▶ EXERCISE GOAL: When a line of the records contains "fibration", copy it.
****************************************
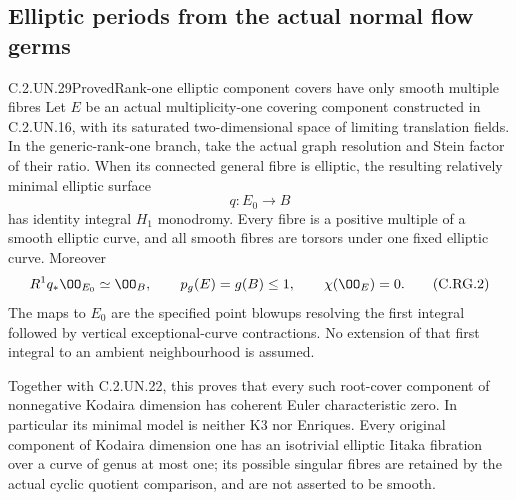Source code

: \subsection{Elliptic periods from the actual normal flow germs}

\begin{statement}{C.2.UN.29}{Proved}{Rank-one elliptic component covers have only smooth multiple fibres}
Let $E$ be an actual multiplicity-one covering component
constructed in C.2.UN.16, with its saturated two-dimensional
space of limiting translation fields. In the generic-rank-one
branch, take the actual graph resolution and Stein factor
of their ratio. When its connected general fibre is elliptic,
the resulting relatively minimal elliptic surface
\[
                         q:E_0\longrightarrow B
                                                               \tag{C.RG.1}
\]
has identity integral $H_1$ monodromy. Every fibre is a
positive multiple of a smooth elliptic curve, and all smooth
fibres are torsors under one fixed elliptic curve. Moreover
\[
 R^1q_*\OO_{E_0}\simeq\OO_B,\qquad
 p_g(E)=g(B)\le1,\qquad \chi(\OO_E)=0.
                                                               \tag{C.RG.2}
\]
The maps to $E_0$ are the specified point blowups resolving
the first integral followed by vertical exceptional-curve
contractions. No extension of that first integral to an
ambient neighbourhood is assumed.

Together with C.2.UN.22, this proves that every such root-cover
component of nonnegative Kodaira dimension has coherent
Euler characteristic zero. In particular its minimal model
is neither K3 nor Enriques. Every original component of
Kodaira dimension one has an isotrivial elliptic Iitaka
fibration over a curve of genus at most one; its possible
singular fibres are retained by the actual cyclic quotient
comparison, and are not asserted to be smooth.
\end{statement}
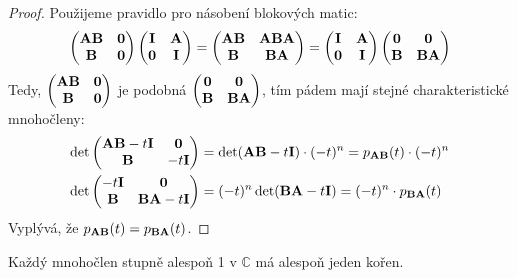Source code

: \begin{proof}
    Použijeme pravidlo pro násobení blokových matic:
    $$\begin{pmatrix}
        \mathbf{A}\mathbf{B} &\mathbf{0} \\
        \mathbf{B} &\mathbf{0}
    \end{pmatrix}
    \begin{pmatrix}
        \mathbf{I} &\mathbf{A} \\
        \mathbf{0} &\mathbf{I}
    \end{pmatrix}
    =
    \begin{pmatrix}
        \mathbf{A}\mathbf{B} &\mathbf{A}\mathbf{B}\mathbf{A} \\
        \mathbf{B} &\mathbf{B}\mathbf{A}
    \end{pmatrix}
    =
    \begin{pmatrix}
        \mathbf{I} &\mathbf{A} \\
        \mathbf{0} &\mathbf{I}
    \end{pmatrix}
    \begin{pmatrix}
        \mathbf{0} &\mathbf{0} \\
        \mathbf{B} &\mathbf{B}\mathbf{A}
    \end{pmatrix}$$
    Tedy, $\begin{pmatrix}
        \mathbf{A}\mathbf{B} &\mathbf{0} \\
        \mathbf{B} &\mathbf{0}
    \end{pmatrix}$ je podobná
    $\begin{pmatrix}
        \mathbf{0} &\mathbf{0} \\
        \mathbf{B} &\mathbf{B}\mathbf{A}
    \end{pmatrix}$, tím pádem mají stejné charakteristické mnohočleny:
    \begin{align*}
    \det\begin{pmatrix}
        \mathbf{A}\mathbf{B}-t\mathbf{I} &\mathbf{0} \\
        \mathbf{B} &-t\mathbf{I}
    \end{pmatrix} &= \det(\mathbf{A}\mathbf{B} - t\mathbf{I}) \cdot (-t)^n 
    = p_{\mathbf{A}\mathbf{B}}(t)\cdot(-t)^n \\
    \det\begin{pmatrix}
        -t\mathbf{I} &\mathbf{0} \\
        \mathbf{B} &\mathbf{B}\mathbf{A} -t\mathbf{I}
    \end{pmatrix} &= (-t)^n \det(\mathbf{B}\mathbf{A}-t\mathbf{I}) = (-t)^n \cdot p_{\mathbf{B}\mathbf{A}}(t)
    \end{align*}
    Vyplývá, že $p_{\mathbf{A}\mathbf{B}}(t) = p_{\mathbf{B}\mathbf{A}}(t)$.
\end{proof}

\begin{theorem}
    Každý mnohočlen stupně alespoň 1 v $\mathbb{C}$ má alespoň jeden kořen.
\end{theorem}

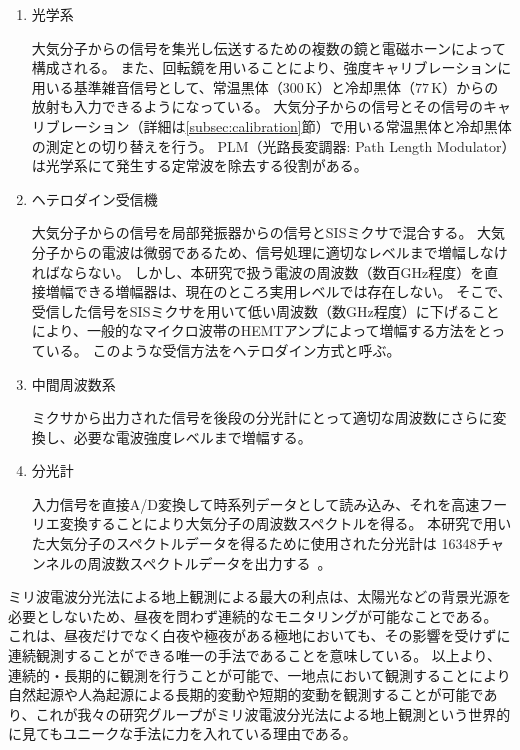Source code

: \begin{enumerate}
    \item 光学系 \par
        大気分子からの信号を集光し伝送するための複数の鏡と電磁ホーンによって構成される。
        また、回転鏡を用いることにより、強度キャリブレーションに用いる基準雑音信号として、常温黒体（$300\, \mathrm{K}$）と冷却黒体（$77\, \mathrm{K}$）からの放射も入力できるようになっている。
        大気分子からの信号とその信号のキャリブレーション（詳細は\ref{subsec:calibration}節）で用いる常温黒体と冷却黒体の測定との切り替えを行う。
        PLM（光路長変調器: Path Length Modulator）は光学系にて発生する定常波を除去する役割がある。
    \item ヘテロダイン受信機 \par
        大気分子からの信号を局部発振器からの信号とSISミクサで混合する。
        大気分子からの電波は微弱であるため、信号処理に適切なレベルまで増幅しなければならない。
        しかし、本研究で扱う電波の周波数（数百GHz程度）を直接増幅できる増幅器は、現在のところ実用レベルでは存在しない。
        そこで、受信した信号をSISミクサを用いて低い周波数（数GHz程度）に下げることにより、一般的なマイクロ波帯のHEMTアンプによって増幅する方法をとっている。
        このような受信方法をヘテロダイン方式と呼ぶ。
    \item 中間周波数系 \par
        ミクサから出力された信号を後段の分光計にとって適切な周波数にさらに変換し、必要な電波強度レベルまで増幅する。
    \item 分光計 \par
        入力信号を直接A/D変換して時系列データとして読み込み、それを高速フーリエ変換することにより大気分子の周波数スペクトルを得る。
        本研究で用いた大気分子のスペクトルデータを得るために使用された分光計は
        16348チャンネルの周波数スペクトルデータを出力する~\cite{ito2017master}。
\end{enumerate} \par
ミリ波電波分光法による地上観測による最大の利点は、太陽光などの背景光源を必要としないため、昼夜を問わず連続的なモニタリングが可能なことである。
これは、昼夜だけでなく白夜や極夜がある極地においても、その影響を受けずに連続観測することができる唯一の手法であることを意味している。
以上より、連続的・長期的に観測を行うことが可能で、一地点において観測することにより自然起源や人為起源による長期的変動や短期的変動を観測することが可能であり、これが我々の研究グループがミリ波電波分光法による地上観測という世界的に見てもユニークな手法に力を入れている理由である。

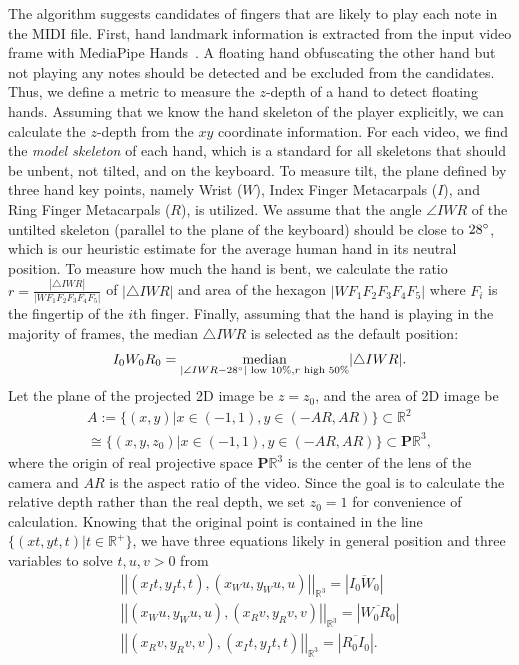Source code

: \documentclass{article}
\begin{document}
The algorithm suggests candidates of fingers that are likely to play each note in the MIDI file. First, hand landmark information is extracted from the input video frame with MediaPipe Hands~\cite{arXiv20Zhang}. A floating hand obfuscating the other hand but not playing any notes should be detected and be excluded from the candidates. Thus, we define a metric to measure the $z$-depth of a hand to detect floating hands. Assuming that we know the hand skeleton of the player explicitly, we can calculate the $z$-depth from the $xy$ coordinate information. For each video, we find the \textit{model skeleton} of each hand, which is a standard for all skeletons that should be unbent, not tilted, and on the keyboard. To measure tilt, the plane defined by three hand key points, namely Wrist ($W$), Index Finger Metacarpals ($I$), and Ring Finger Metacarpals ($R$), is utilized. We assume that the angle $\angle IWR$ of the untilted skeleton (parallel to the plane of the keyboard) should be close to $28\degree$, which is our heuristic estimate for the average human hand in its neutral position. To measure how much the hand is bent, we calculate the ratio $r=\frac{|\triangle IWR|}{|WF_{1}F_{2}F_{3}F_{4}F_{5}|}$ of $|\triangle IWR|$ and area of the hexagon $|WF_{1}F_{2}F_{3}F_{4}F_{5}|$ where $F_i$ is the fingertip of the $i$th finger. Finally, assuming that the hand is playing in the majority of frames, the median $\triangle IWR$ is selected as the default position:
\begin{equation}
    I_{0}W_{0}R_{0}=\underset{|\angle IWR - 28\degree| \text{ low 10\%}, r \text{ high 50\%}}{\text{median}}|\triangle IWR| .
\end{equation}
Let the plane of the projected 2D image be $z=z_{0}$, and the area of 2D image be
\begin{equation}
  \begin{aligned}
    A:=\{(x,y)  | x\in (-1,1), y\in (-AR,AR)\} \subset \mathbb{R}^2
    \\\cong\{(x,y,z_{0})|x\in(-1,1), y\in (-AR,AR)\}\subset \mathbf{P}\mathbb{R}^3 ,
\end{aligned}  
\end{equation}
where the origin of real projective space $\mathbf{P}\mathbb{R}^3$ is the center of the lens of the camera and $AR$ is the aspect ratio of the video. Since the goal is to calculate the relative depth rather than the real depth, we set $z_{0}=1$ for convenience of calculation.
Knowing that the original point is contained in the line $\{(xt,yt,t) | t\in \mathbb{R^{+}}\}$, we have three equations likely in general position and three variables to solve $t,u,v>0$ from
\begin{gather}
    \left||(x_{I}t,y_{I}t,t),(x_{W}u,y_{W}u,u)|\right|_{\mathbb{R}^3}=\left|\overline{I_{0}W_{0}}\right| \\
    \left||(x_{W}u,y_{W}u,u),(x_{R}v,y_{R}v,v)|\right|_{\mathbb{R}^3}=\left|\overline{W_{0}R_{0}}\right| \\
    \left||(x_{R}v,y_{R}v,v),(x_{I}t,y_{I}t,t)|\right|_{\mathbb{R}^3}=\left|\overline{R_{0}I_{0}}\right|.
\end{gather}
\end{document}
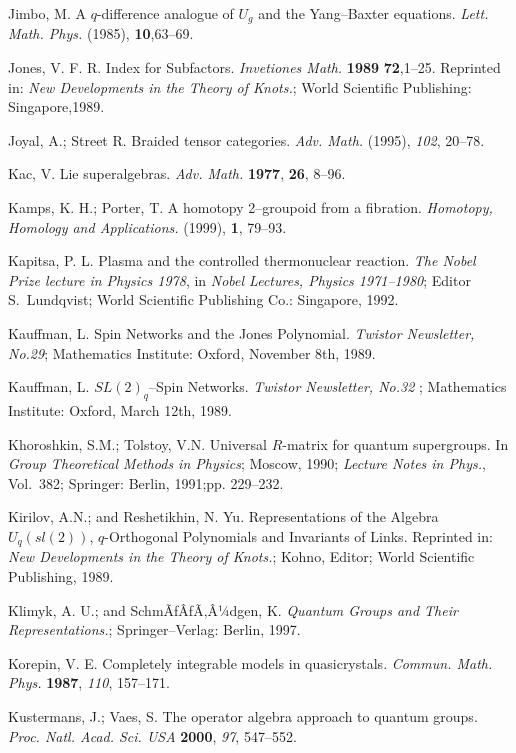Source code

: \documentclass[12pt]{article}
\theoremstyle{plain}
\theoremstyle{definition}
\numberwithin{equation}{section}
\begin{document}
\begin{thebibliography}{99}
Jimbo, M.  A $q$-difference analogue of $U_g$ and the Yang--Baxter equations. \emph{Lett. Math. Phys.} (1985), {\bf 10},63--69. 

Jones, V. F. R. Index for Subfactors. \emph{Invetiones Math.} {\bf 1989} {\bf  72},1--25. Reprinted in: \emph{New Developments in the Theory of Knots.}; World Scientific Publishing: Singapore,1989.

Joyal, A.; Street R.  Braided tensor categories. \emph{Adv. Math.} (1995), \emph{102}, 20--78.

Kac, V.  Lie superalgebras. \emph{Adv. Math.} {\bf 1977}, {\bf 26}, 8--96.

Kamps, K. H.; Porter, T.  A homotopy 2--groupoid from a fibration. \emph{Homotopy, Homology and Applications.} (1999), {\bf 1}, 79--93.

Kapitsa,  P. L.  Plasma and the controlled thermonuclear reaction. \emph{The Nobel Prize lecture in Physics 1978}, in \emph{Nobel Lectures, Physics 1971--1980}; Editor S.~Lundqvist; World Scientific Publishing Co.: Singapore, 1992.

Kauffman, L. Spin Networks and the Jones Polynomial. \emph{Twistor Newsletter, No.29}; Mathematics Institute: Oxford, November 8th, 1989.

Kauffman, L.  $SL(2)_q$--Spin Networks. \emph{Twistor Newsletter, No.32 }; Mathematics Institute: Oxford, March 12th, 1989.

Khoroshkin, S.M.; Tolstoy, V.N. Universal $R$-matrix for quantum supergroups.  In {\em Group Theoretical Methods in Physics}; Moscow, 1990; {\em Lecture Notes in Phys.}, Vol.~382; Springer: Berlin, 1991;pp. 229--232.

Kirilov, A.N.; and Reshetikhin, N. Yu. Representations of the Algebra $U_q(sl(2))$, $q$-Orthogonal Polynomials and Invariants of Links. Reprinted in: {\em New Developments in the Theory of Knots.}; Kohno, Editor; World Scientific Publishing, 1989.

Klimyk, A. U.; and SchmÃƒÂƒÃ‚Â¼dgen, K. {\em  Quantum Groups and Their Representations.}; Springer--Verlag: Berlin, 1997.

Korepin, V. E.  Completely integrable models in quasicrystals. {\em Commun. Math. Phys.}  {\bf 1987}, {\em 110}, 157--171.

Kustermans, J.; Vaes, S. The operator algebra approach to quantum groups. {\em Proc. Natl. Acad. Sci. USA} {\bf 2000}, {\em 97}, 547--552.


\end{thebibliography}
\end{document}

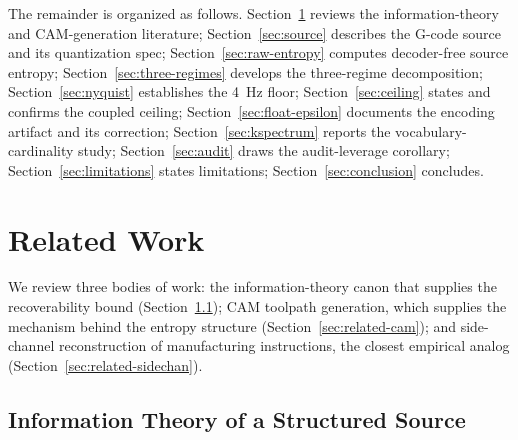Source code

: \documentclass[entropy,article,submit,moreauthors,pdftex]{Definitions/mdpi}
\begin{document}
The remainder is organized as follows. Section~\ref{sec:related} reviews the information-theory and CAM-generation literature; Section~\ref{sec:source} describes the G-code source and its quantization spec; Section~\ref{sec:raw-entropy} computes decoder-free source entropy; Section~\ref{sec:three-regimes} develops the three-regime decomposition; Section~\ref{sec:nyquist} establishes the 4~Hz floor; Section~\ref{sec:ceiling} states and confirms the coupled ceiling; Section~\ref{sec:float-epsilon} documents the encoding artifact and its correction; Section~\ref{sec:kspectrum} reports the vocabulary-cardinality study; Section~\ref{sec:audit} draws the audit-leverage corollary; Section~\ref{sec:limitations} states limitations; Section~\ref{sec:conclusion} concludes.

\section{Related Work}
\label{sec:related}

We review three bodies of work: the information-theory canon that supplies the recoverability bound (Section~\ref{sec:related-it}); CAM toolpath generation, which supplies the mechanism behind the entropy structure (Section~\ref{sec:related-cam}); and side-channel reconstruction of manufacturing instructions, the closest empirical analog (Section~\ref{sec:related-sidechan}).

\subsection{Information Theory of a Structured Source}
\label{sec:related-it}
\end{document}
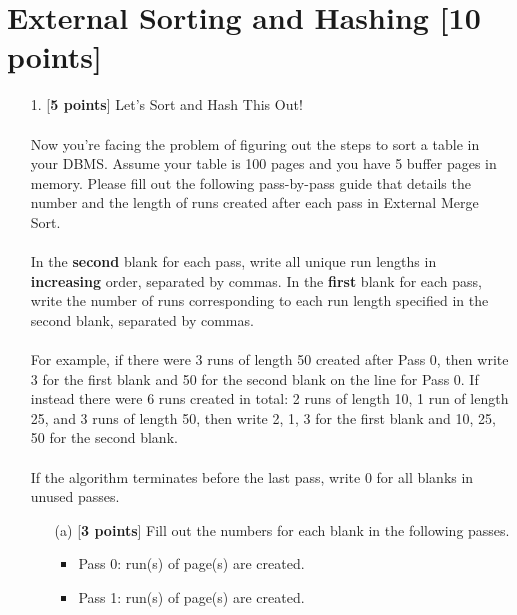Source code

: \documentclass[10pt]{article}
\begin{document}
\section{External Sorting and Hashing \textbf{[10 points]}}
\begin{enumerate}
    \item[1.] [\textbf{5 points}] Let’s Sort and Hash This Out!
        \\
        \\
        Now you're facing the problem of figuring out the steps to sort a table in your DBMS. Assume your table is 100 pages and you have 5 buffer pages in memory. Please fill out the following pass-by-pass guide that details the number and the length of runs created after each pass in External Merge Sort.
        \\
        \\
        In the \textbf{second} blank for each pass, write all unique run lengths in \textbf{increasing} order, separated by commas. In the \textbf{first} blank for each pass, write the number of runs corresponding to each run length specified in the second blank, separated by commas.\\ \\
        For example, if there were 3 runs of length 50 created after Pass 0, then write 3 for the first blank and 50
        for the second blank on the line for Pass 0.
        If instead there were 6 runs created in total: 2 runs of length 10, 1 run of length 25, and 3 runs of length
        50, then write 2, 1, 3 for the first blank and 10, 25, 50 for the second blank. \\ \\
        If the algorithm terminates before the last pass, write 0 for all blanks in unused passes. \\
        \begin{enumerate}
            \item[(a)][\textbf{3 points}] Fill out the numbers for each blank in the following passes.\\
            \begin{itemize}
                \item Pass 0: \underline{\quad\quad\quad\quad} run(s) of \underline{\quad\quad\quad\quad} page(s) are created.\\
                \item Pass 1: \underline{\quad\quad\quad\quad} run(s) of \underline{\quad\quad\quad\quad} page(s) are created.\\

\end{itemize}
\end{enumerate}
\end{enumerate}
\end{document}

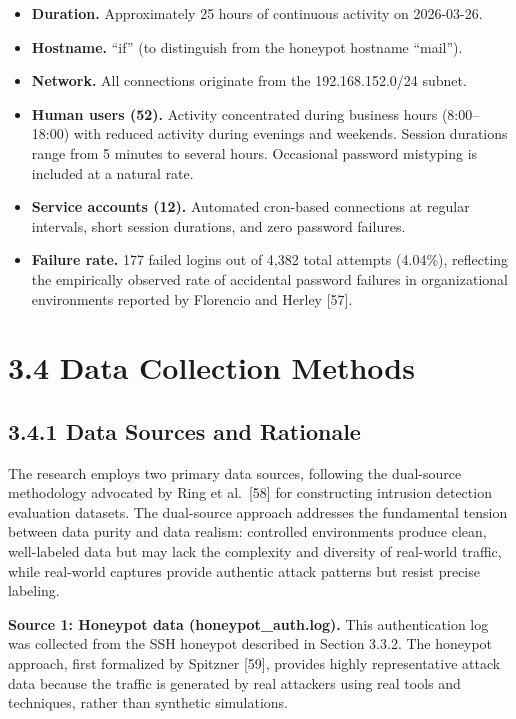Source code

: \documentclass[
  a4paper]{report}
\providecommand{\tightlist}{%
  \setlength{\itemsep}{0pt}\setlength{\parskip}{0pt}}
\begin{document}
\begin{itemize}
\tightlist
\item
  \textbf{Duration.} Approximately 25 hours of continuous activity on
  2026-03-26.
\item
  \textbf{Hostname.} ``if'' (to distinguish from the honeypot hostname
  ``mail'').
\item
  \textbf{Network.} All connections originate from the 192.168.152.0/24
  subnet.
\item
  \textbf{Human users (52).} Activity concentrated during business hours
  (8:00--18:00) with reduced activity during evenings and weekends.
  Session durations range from 5 minutes to several hours. Occasional
  password mistyping is included at a natural rate.
\item
  \textbf{Service accounts (12).} Automated cron-based connections at
  regular intervals, short session durations, and zero password
  failures.
\item
  \textbf{Failure rate.} 177 failed logins out of 4,382 total attempts
  (4.04\%), reflecting the empirically observed rate of accidental
  password failures in organizational environments reported by Florencio
  and Herley {[}57{]}.
\end{itemize}

\section{3.4 Data Collection Methods}\label{data-collection-methods}

\subsection{3.4.1 Data Sources and
Rationale}\label{data-sources-and-rationale}

The research employs two primary data sources, following the dual-source
methodology advocated by Ring et al.~{[}58{]} for constructing intrusion
detection evaluation datasets. The dual-source approach addresses the
fundamental tension between data purity and data realism: controlled
environments produce clean, well-labeled data but may lack the
complexity and diversity of real-world traffic, while real-world
captures provide authentic attack patterns but resist precise labeling.

\textbf{Source 1: Honeypot data (honeypot\_auth.log).} This
authentication log was collected from the SSH honeypot described in
Section 3.3.2. The honeypot approach, first formalized by Spitzner
{[}59{]}, provides highly representative attack data because the traffic
is generated by real attackers using real tools and techniques, rather
than synthetic simulations.
\end{document}
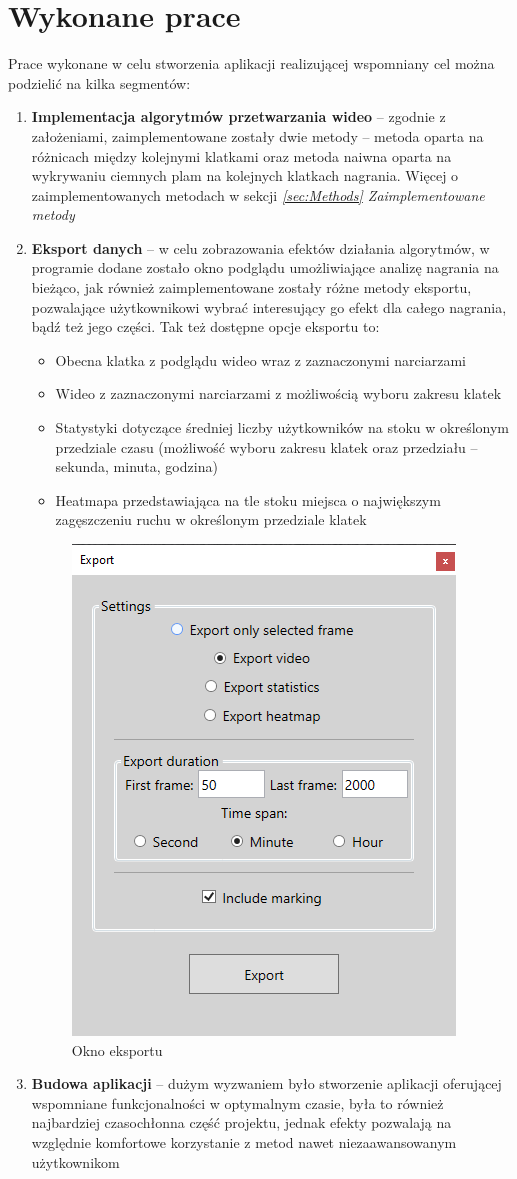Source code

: \documentclass[a4paper]{article}
\begin{document}
\section{Wykonane prace}
Prace wykonane w celu stworzenia aplikacji realizującej wspomniany cel można podzielić na kilka segmentów:
\begin{enumerate}
\item \textbf{Implementacja algorytmów przetwarzania wideo} – zgodnie z założeniami, zaimplementowane zostały dwie metody – metoda oparta na różnicach między kolejnymi klatkami oraz metoda naiwna oparta na wykrywaniu ciemnych plam na kolejnych klatkach nagrania. Więcej o zaimplementowanych metodach w sekcji \textit{\ref{sec:Methods} Zaimplementowane metody}
\item \textbf{Eksport danych} – w celu zobrazowania efektów działania algorytmów, w programie dodane zostało okno podglądu umożliwiające analizę nagrania na bieżąco, jak również zaimplementowane zostały różne metody eksportu, pozwalające użytkownikowi wybrać interesujący go efekt dla całego nagrania, bądź też jego części. Tak też dostępne opcje eksportu to:
\begin{itemize}
\item Obecna klatka z podglądu wideo wraz z zaznaczonymi narciarzami
\item Wideo z zaznaczonymi narciarzami  z możliwością wyboru zakresu klatek
\item Statystyki dotyczące średniej liczby użytkowników na stoku w określonym przedziale czasu (możliwość wyboru zakresu klatek oraz przedziału – sekunda, minuta, godzina)
\item Heatmapa przedstawiająca na tle stoku miejsca o największym zagęszczeniu ruchu w określonym przedziale klatek
\end{itemize}
\begin{figure}[H]
  \centering
  \includegraphics[width=0.4\linewidth]{resources/img4.png}
  \caption{Okno eksportu}
\end{figure}
\item \textbf{Budowa aplikacji} – dużym wyzwaniem było stworzenie aplikacji oferującej wspomniane funkcjonalności w optymalnym czasie, była to również najbardziej czasochłonna część projektu, jednak efekty pozwalają na względnie komfortowe korzystanie z metod nawet niezaawansowanym użytkownikom
\end{enumerate}
\end{document}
****************************************
▶ ANSWER TO THE PROBLEM:
fibration over a curve of genus at most one; its possible
Kamps, K. H.; Porter, T.  A homotopy 2--groupoid from a fibration. \emph{Homotopy, Homology and Applications.} (1999), {\bf 1}, 79--93.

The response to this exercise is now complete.